As debate continues about the potential for a fiduciary duty to be imposed on (most) advisors, either by the Department of Labor or the SEC (or both!), an implicit and sometimes explicit objection to the proposed changes are that it may be extremely "disruptive" to existing business models, and that many advisors couldn't survive without having the opportunity to charge at least some commissions in some circumstances to some clients (or alternatively that a large segment of the public would lose access to an "advisor" altogether if commissions are banned).
However, as today's guest blog post from legislative and regulatory consultant Duane Thompson explores, the reality is that commissions and a fiduciary duty are not entirely inconsistent with one another. In point of fact, even the Investment Advisers Act of 1940 does potentially allow for some commissions, and a look at the history of fiduciary law reveals other situations where a fiduciary duty and at least some forms of commissions have been allowed to co-exist (and client advice or advisor business models haven't necessarily been harmed as a result).

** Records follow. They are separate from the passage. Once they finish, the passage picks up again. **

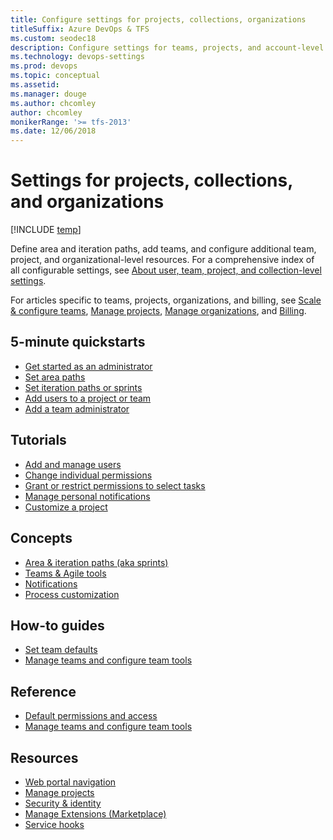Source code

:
 ```yaml
---
title: Configure settings for projects, collections, organizations
titleSuffix: Azure DevOps & TFS
ms.custom: seodec18
description: Configure settings for teams, projects, and account-level objects
ms.technology: devops-settings
ms.prod: devops
ms.topic: conceptual
ms.assetid: 
ms.manager: douge
ms.author: chcomley
author: chcomley
monikerRange: '>= tfs-2013'
ms.date: 12/06/2018
---
```


# Settings for projects, collections, and organizations

[!INCLUDE [temp](../../_shared/version-vsts-tfs-all-versions.md)] 

Define area and iteration paths, add teams, and configure additional team, project, and organizational-level resources. For a comprehensive index of all configurable settings, see [About user, team, project, and collection-level settings](about-settings.md). 

For articles specific to teams, projects, organizations, and billing, see [Scale & configure teams](scale/index.md), [Manage projects](../projects/index.md), [Manage organizations](../accounts/index.md), and [Billing](../billing/index.md).

## 5-minute quickstarts

- [Get started as an administrator](../../user-guide/project-admin-tutorial.md?toc=/azure/devops/organizations/settings/toc.json&bc=/azure/devops/organizations/settings/breadcrumb/toc.json)
- [Set area paths](set-area-paths.md)
- [Set iteration paths or sprints](set-iteration-paths-sprints.md) 
- [Add users to a project or team](../security/add-users-team-project.md?toc=/azure/devops/organizations/settings/toc.json&bc=/azure/devops/organizations/settings/breadcrumb/toc.json)  
- [Add a team administrator](../../organizations/settings/add-team-administrator.md?toc=/azure/devops/organizations/settings/toc.json&bc=/azure/devops/organizations/settings/breadcrumb/toc.json) 


## Tutorials

- [Add and manage users](../accounts/add-organization-users.md?toc=/azure/devops/organizations/settings/toc.json&bc=/azure/devops/organizations/settings/breadcrumb/toc.json)  
- [Change individual permissions](../security/change-individual-permissions.md) 
- [Grant or restrict permissions to select tasks](../security/restrict-access.md) 
- [Manage personal notifications](../../notifications/howto-manage-personal-notifications.md) 
- [Customize a project](./work/customize-process.md) 


## Concepts 

- [Area & iteration paths (aka sprints)](about-areas-iterations.md) 
- [Teams & Agile tools](about-teams-and-settings.md) 
- [Notifications](../../notifications/about-notifications.md)   
- [Process customization](./work/inheritance-process-model.md)        


## How-to guides

- [Set team defaults](set-team-defaults.md)    
- [Manage teams and configure team tools](manage-teams.md)   


## Reference
- [Default permissions and access](../security/permissions-access.md?toc=/azure/devops/organizations/settings/toc.json&bc=/azure/devops/organizations/settings/breadcrumb/toc.json)  
- [Manage teams and configure team tools](../../organizations/settings/manage-teams.md?toc=/azure/devops/organizations/settings/toc.json&bc=/azure/devops/organizations/settings/breadcrumb/toc.json)  


## Resources

- [Web portal navigation](../../project/navigation/index.md) 
- [Manage projects](../projects/index.md) 
- [Security & identity](../security/index.md) 
- [Manage Extensions (Marketplace)](../../marketplace/index.md) 
- [Service hooks](../../service-hooks/index.md)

Certainly, the reality is that many forms of today's commissions would not be permissible under a robust fiduciary duty for advisors, but ultimately a fiduciary duty is largely about being able to demonstrate a process that was followed to affirm that a recommendation meant the joint duties of loyalty and care to the client... not that a fiduciary duty explicitly bans any and all forms of commissions. Nor are all commissions necessarily fatal conflicts of interest anyway, as evidenced by the fact that 12(b)-1 fees and investment adviser AUM fees often amount to near-identical compensation for near-identical recommendations to clients (even though technically one is a form of commission and the other is not). At a minimum, though, it's important to recognize that the fiduciary duty is not merely about permitting some types of compensation and banning others, but instead requires a more nuanced look at the advisor and the processes that he/she follows in implementing advice with clients... and that perhaps it's time in the fiduciary discussion to focus less on types of compensation paid for advice, and more on the standards and processes that advisors are expected to adhere to in delivering that advice!